Comcast and Charter Partner on New Streaming Platform

by Elizabeth Parks | May. 4, 2022

Comcast and Charter Communications announced a 50:50 joint venture between the two cable giants to develop a streaming platform that will be available nationwide. Both companies’ broadband and cable video businesses are excluded from the partnership. Comcast will contribute streaming service Xumo, which Comcast owns, in addition to licensing its aggregated streaming platform Flex and contributing its retail business for its XClass TVs. Charter will contribute $900 million, which will be funded over the next few years.

Comcast and Charter (Spectrum) Communications, the United States' two largest cable companies, are teaming up in the streaming wars.
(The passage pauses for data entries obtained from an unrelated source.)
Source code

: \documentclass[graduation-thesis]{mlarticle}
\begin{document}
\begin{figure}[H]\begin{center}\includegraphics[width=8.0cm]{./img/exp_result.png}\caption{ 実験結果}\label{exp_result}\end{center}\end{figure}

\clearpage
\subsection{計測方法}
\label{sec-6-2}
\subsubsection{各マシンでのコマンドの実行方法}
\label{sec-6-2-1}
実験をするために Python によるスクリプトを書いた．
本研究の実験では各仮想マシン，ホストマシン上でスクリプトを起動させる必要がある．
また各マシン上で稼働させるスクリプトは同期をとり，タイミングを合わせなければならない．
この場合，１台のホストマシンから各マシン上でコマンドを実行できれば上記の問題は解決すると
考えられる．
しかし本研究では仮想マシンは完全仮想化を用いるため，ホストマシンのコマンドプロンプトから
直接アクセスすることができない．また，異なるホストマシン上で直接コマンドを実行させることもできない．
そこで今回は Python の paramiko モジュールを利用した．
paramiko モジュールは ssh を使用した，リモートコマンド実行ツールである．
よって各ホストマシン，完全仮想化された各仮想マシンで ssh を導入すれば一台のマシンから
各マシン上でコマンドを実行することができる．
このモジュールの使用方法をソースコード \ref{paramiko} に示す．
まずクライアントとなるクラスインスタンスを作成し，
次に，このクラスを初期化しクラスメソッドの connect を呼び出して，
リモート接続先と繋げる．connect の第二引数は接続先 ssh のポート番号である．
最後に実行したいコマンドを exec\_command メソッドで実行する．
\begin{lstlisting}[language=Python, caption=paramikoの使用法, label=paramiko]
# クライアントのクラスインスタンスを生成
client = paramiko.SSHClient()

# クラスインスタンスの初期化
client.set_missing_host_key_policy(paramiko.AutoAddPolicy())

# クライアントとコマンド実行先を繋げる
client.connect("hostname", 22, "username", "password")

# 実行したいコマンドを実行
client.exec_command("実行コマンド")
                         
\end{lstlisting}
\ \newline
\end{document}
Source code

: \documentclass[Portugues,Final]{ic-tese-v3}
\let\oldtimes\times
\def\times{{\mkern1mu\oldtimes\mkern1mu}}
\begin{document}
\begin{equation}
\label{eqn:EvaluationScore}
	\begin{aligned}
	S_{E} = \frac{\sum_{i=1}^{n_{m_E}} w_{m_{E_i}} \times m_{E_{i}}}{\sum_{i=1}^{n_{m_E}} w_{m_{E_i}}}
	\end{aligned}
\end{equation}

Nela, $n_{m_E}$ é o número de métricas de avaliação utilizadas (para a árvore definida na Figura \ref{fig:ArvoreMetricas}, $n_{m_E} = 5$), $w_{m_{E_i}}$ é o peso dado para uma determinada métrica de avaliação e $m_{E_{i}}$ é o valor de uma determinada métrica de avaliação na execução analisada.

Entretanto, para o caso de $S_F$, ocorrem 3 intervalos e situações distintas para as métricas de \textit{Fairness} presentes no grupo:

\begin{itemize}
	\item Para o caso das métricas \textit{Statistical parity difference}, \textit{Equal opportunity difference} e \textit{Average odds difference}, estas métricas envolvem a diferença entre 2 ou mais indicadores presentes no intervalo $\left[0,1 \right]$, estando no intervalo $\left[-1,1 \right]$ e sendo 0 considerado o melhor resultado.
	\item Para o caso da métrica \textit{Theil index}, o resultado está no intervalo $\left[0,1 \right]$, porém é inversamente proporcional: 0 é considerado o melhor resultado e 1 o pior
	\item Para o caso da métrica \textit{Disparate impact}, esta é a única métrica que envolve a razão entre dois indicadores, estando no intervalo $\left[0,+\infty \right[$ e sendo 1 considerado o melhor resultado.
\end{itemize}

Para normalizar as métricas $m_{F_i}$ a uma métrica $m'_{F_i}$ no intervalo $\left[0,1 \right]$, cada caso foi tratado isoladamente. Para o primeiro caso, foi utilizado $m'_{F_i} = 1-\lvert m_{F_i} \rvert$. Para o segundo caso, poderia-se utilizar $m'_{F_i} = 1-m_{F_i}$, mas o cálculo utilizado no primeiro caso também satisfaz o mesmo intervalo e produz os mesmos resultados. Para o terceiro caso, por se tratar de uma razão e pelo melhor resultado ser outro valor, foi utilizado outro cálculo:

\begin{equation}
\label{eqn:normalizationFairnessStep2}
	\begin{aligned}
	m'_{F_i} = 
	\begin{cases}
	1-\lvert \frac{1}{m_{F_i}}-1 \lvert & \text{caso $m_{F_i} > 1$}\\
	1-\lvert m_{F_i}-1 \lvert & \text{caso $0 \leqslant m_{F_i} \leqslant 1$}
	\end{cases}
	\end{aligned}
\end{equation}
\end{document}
The primary reason for the joint venture is that both companies want to provide a single streaming-aggregation platform that is available across the United States — not just in their respective regional operating areas — giving them greater leverage when making deals with hardware manufacturers, app developers, and retailers.

Flex, Comcast's aggregation streaming platform, and technology will be licensed to the joint venture, as well as Xumo, a streaming service Comcast purchased in 2020. Charter will make an initial investment of $900 million, which will be spread over several years. The alliance will ultimately provide the Flex streaming platform via national merchants, including possibly straight to Comcast and Charter customers. Charter will offer the 4K streaming TV devices and voice remotes beginning in 2023.

This news is very fresh and usual regulatory permissions must still be obtained. The desire of established legacy cable companies to get an edge in the streaming wars is neither news nor surprising. 80% of internet households subscribe to at least one OTT video service, whereas just 57% subscribe to a traditional pay-tv service. Subscriptions to over-the-top video providers have become the norm for entertainment, and legacy pay-TV providers must use streaming to grow their audience.

Comcast and Charter are the two largest providers of pay TV through set-top boxes and are now losing the most subscribers. In 2021, Comcast lost 1.5 million video customers and Spectrum TV lost 367,000 pay-TV subscribers. These two traditional pay-TV providers are now vying to control the point of aggregation and consumption in streaming, as well as the associated viewer data, measurement data, and advertising revenues. They aim to be a player as a platform owner and device manufacturer while yet maintaining control over the point of consumption for customers inside a walled garden with one or two entrances.

Consumers have shown that the device platform or OS is not a significant factor in their purchase of televisions and streaming players, but that price, screen size, and app availability are. Consumers are unlikely to seek out and pick a Comcast/Charter smart TV with the new platform over a Samsung, LG, Sony, or another brand at the same price point on an organic basis. However, if it is part of a bundled pay-TV offer, especially if it is subsidized or for a monthly fee to eliminate a big upfront cost, then consumers might consider a purchase out of convenience and affordability.

Taking a page out of the traditional pay-TV bundle playbook and applying it to a new set of products in the streaming entertainment ecosystem might just be a strategy that can compete with Netflix, Amazon Prime Video, Hulu, and Disney+ in the streaming wars. The new Comcast/Charter platform could help the cable companies thrive even if their traditional TV subscriptions continue to decline.